> **YOUR INSTRUCTIONS**:
Reproduce the entries below exactly, but only from the line containing "- 我们把小驼峰连接的匈牙利命名法改成蛇形的" to the line containing "- input 函数得到的是什么类型呢？", inclusive.

*** Block opens ***

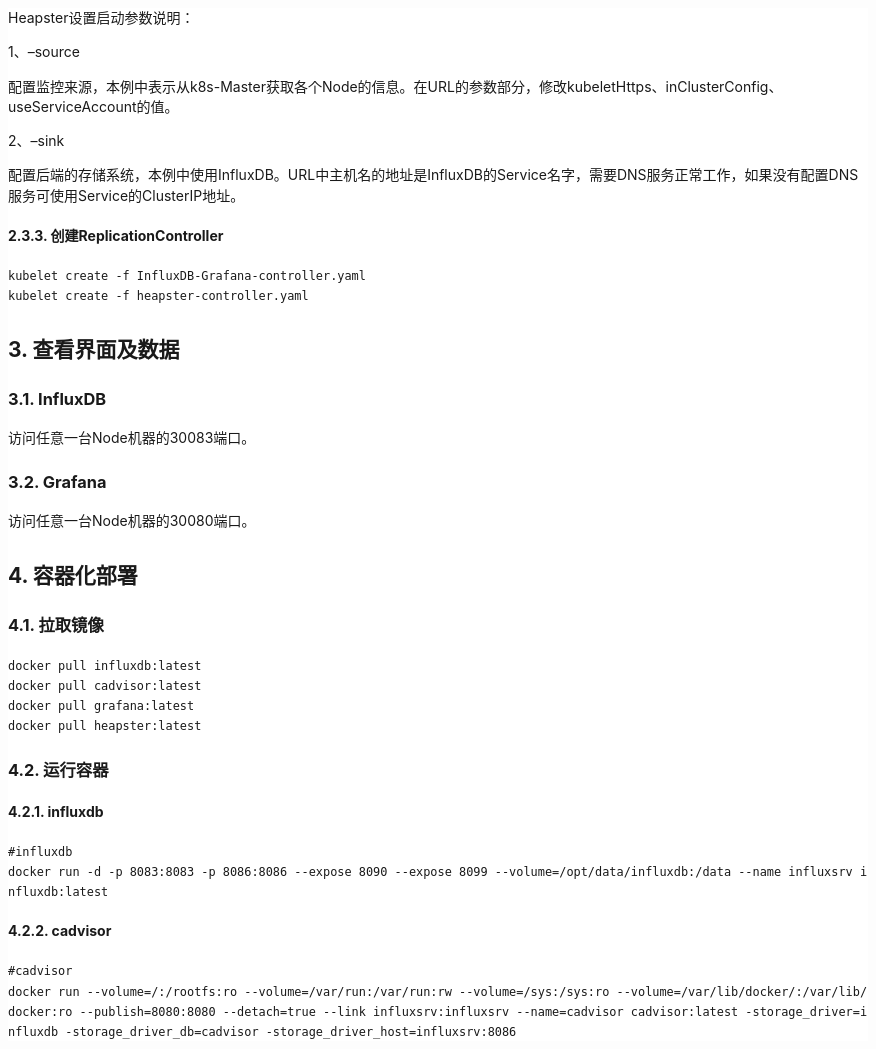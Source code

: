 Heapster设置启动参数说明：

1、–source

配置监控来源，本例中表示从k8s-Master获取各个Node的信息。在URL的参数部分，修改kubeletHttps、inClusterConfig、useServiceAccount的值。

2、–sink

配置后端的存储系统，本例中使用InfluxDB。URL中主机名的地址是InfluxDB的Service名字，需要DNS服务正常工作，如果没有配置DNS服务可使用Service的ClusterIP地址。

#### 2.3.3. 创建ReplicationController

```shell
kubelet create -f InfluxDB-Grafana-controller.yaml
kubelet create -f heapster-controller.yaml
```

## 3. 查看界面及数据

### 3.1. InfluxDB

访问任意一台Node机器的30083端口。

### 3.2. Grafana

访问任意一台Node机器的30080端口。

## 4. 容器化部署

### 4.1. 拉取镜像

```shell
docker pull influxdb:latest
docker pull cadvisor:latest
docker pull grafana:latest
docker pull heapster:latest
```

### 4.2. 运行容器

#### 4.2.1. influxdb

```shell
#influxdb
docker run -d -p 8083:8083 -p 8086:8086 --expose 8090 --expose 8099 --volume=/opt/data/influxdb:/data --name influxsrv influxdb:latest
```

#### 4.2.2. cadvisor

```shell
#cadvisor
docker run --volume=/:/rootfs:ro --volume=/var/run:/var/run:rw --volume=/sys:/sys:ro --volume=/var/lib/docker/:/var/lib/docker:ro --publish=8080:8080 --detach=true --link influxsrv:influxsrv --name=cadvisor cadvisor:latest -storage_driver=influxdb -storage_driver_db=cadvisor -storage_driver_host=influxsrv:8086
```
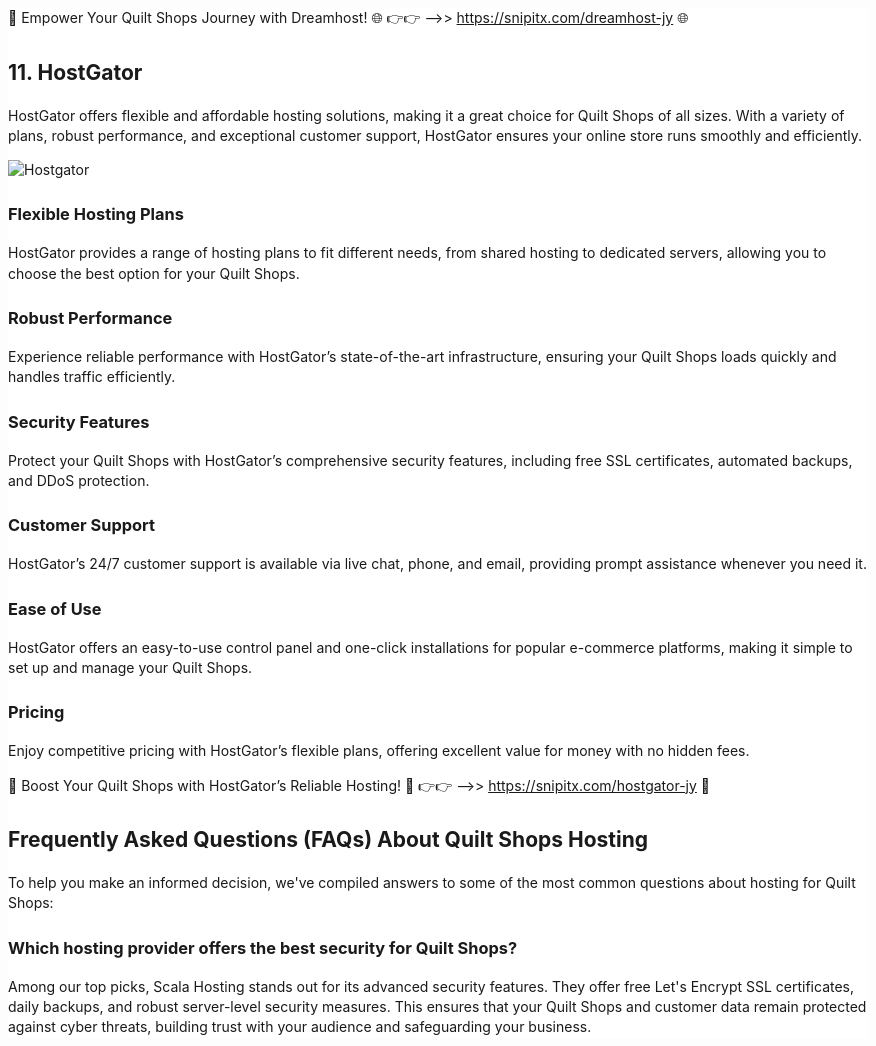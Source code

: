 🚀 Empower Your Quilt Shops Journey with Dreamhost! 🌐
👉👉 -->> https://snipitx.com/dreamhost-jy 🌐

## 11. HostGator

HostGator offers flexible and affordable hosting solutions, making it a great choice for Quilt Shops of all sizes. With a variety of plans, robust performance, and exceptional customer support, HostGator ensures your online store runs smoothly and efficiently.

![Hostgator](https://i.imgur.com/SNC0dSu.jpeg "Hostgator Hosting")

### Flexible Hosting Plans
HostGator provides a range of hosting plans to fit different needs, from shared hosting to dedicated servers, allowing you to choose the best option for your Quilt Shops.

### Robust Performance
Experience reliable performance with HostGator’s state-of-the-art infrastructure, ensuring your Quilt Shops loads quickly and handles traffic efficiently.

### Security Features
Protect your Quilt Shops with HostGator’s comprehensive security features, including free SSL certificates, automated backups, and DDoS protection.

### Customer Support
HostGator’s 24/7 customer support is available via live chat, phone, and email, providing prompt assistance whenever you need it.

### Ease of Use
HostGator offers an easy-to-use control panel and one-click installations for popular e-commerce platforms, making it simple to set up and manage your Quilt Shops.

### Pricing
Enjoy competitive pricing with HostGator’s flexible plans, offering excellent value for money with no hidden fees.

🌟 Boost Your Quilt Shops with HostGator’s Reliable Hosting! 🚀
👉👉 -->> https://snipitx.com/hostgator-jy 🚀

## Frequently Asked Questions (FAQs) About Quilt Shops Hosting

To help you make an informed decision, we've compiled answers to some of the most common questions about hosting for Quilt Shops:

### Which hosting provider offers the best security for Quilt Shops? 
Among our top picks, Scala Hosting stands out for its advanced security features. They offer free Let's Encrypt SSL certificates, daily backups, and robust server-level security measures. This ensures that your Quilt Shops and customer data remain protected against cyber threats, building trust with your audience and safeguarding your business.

*** Block closes ***
*** Block opens ***

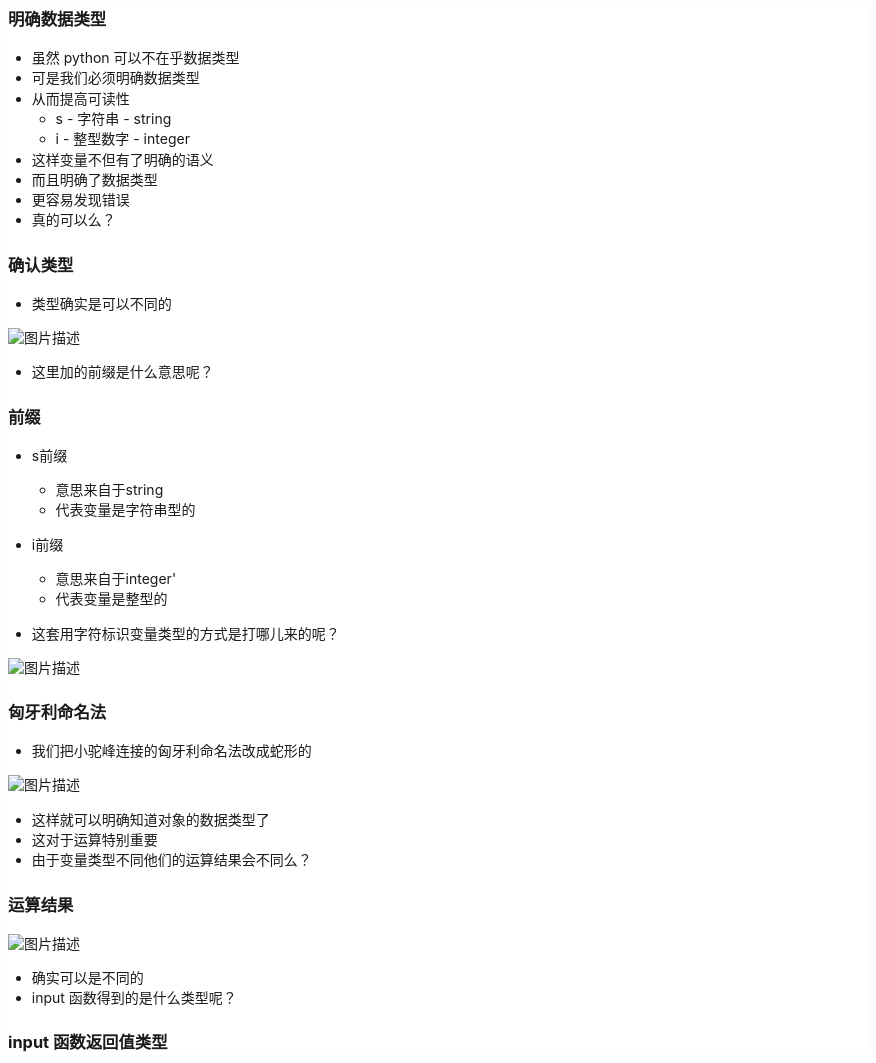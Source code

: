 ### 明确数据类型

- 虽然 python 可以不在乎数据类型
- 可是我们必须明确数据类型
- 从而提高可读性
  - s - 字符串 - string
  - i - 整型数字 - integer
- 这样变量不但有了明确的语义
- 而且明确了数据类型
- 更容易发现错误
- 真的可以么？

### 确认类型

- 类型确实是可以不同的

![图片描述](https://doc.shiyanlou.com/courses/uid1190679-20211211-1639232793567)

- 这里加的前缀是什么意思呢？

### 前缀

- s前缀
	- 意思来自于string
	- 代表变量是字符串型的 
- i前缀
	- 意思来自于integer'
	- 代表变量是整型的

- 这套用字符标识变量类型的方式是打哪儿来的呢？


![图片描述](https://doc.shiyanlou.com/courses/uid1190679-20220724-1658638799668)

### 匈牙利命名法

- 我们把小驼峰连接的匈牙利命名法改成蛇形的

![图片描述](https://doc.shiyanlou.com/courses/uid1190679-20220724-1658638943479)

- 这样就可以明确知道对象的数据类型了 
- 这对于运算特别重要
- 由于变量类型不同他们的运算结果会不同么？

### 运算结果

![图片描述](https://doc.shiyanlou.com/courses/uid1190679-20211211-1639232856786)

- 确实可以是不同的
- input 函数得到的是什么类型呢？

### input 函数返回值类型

*** Block closes ***

> **RESULT OF THE TASK**:
- 我们把小驼峰连接的匈牙利命名法改成蛇形的

![图片描述](https://doc.shiyanlou.com/courses/uid1190679-20220724-1658638943479)

- 这样就可以明确知道对象的数据类型了 
- 这对于运算特别重要
- 由于变量类型不同他们的运算结果会不同么？

### 运算结果

![图片描述](https://doc.shiyanlou.com/courses/uid1190679-20211211-1639232856786)

- 确实可以是不同的
- input 函数得到的是什么类型呢？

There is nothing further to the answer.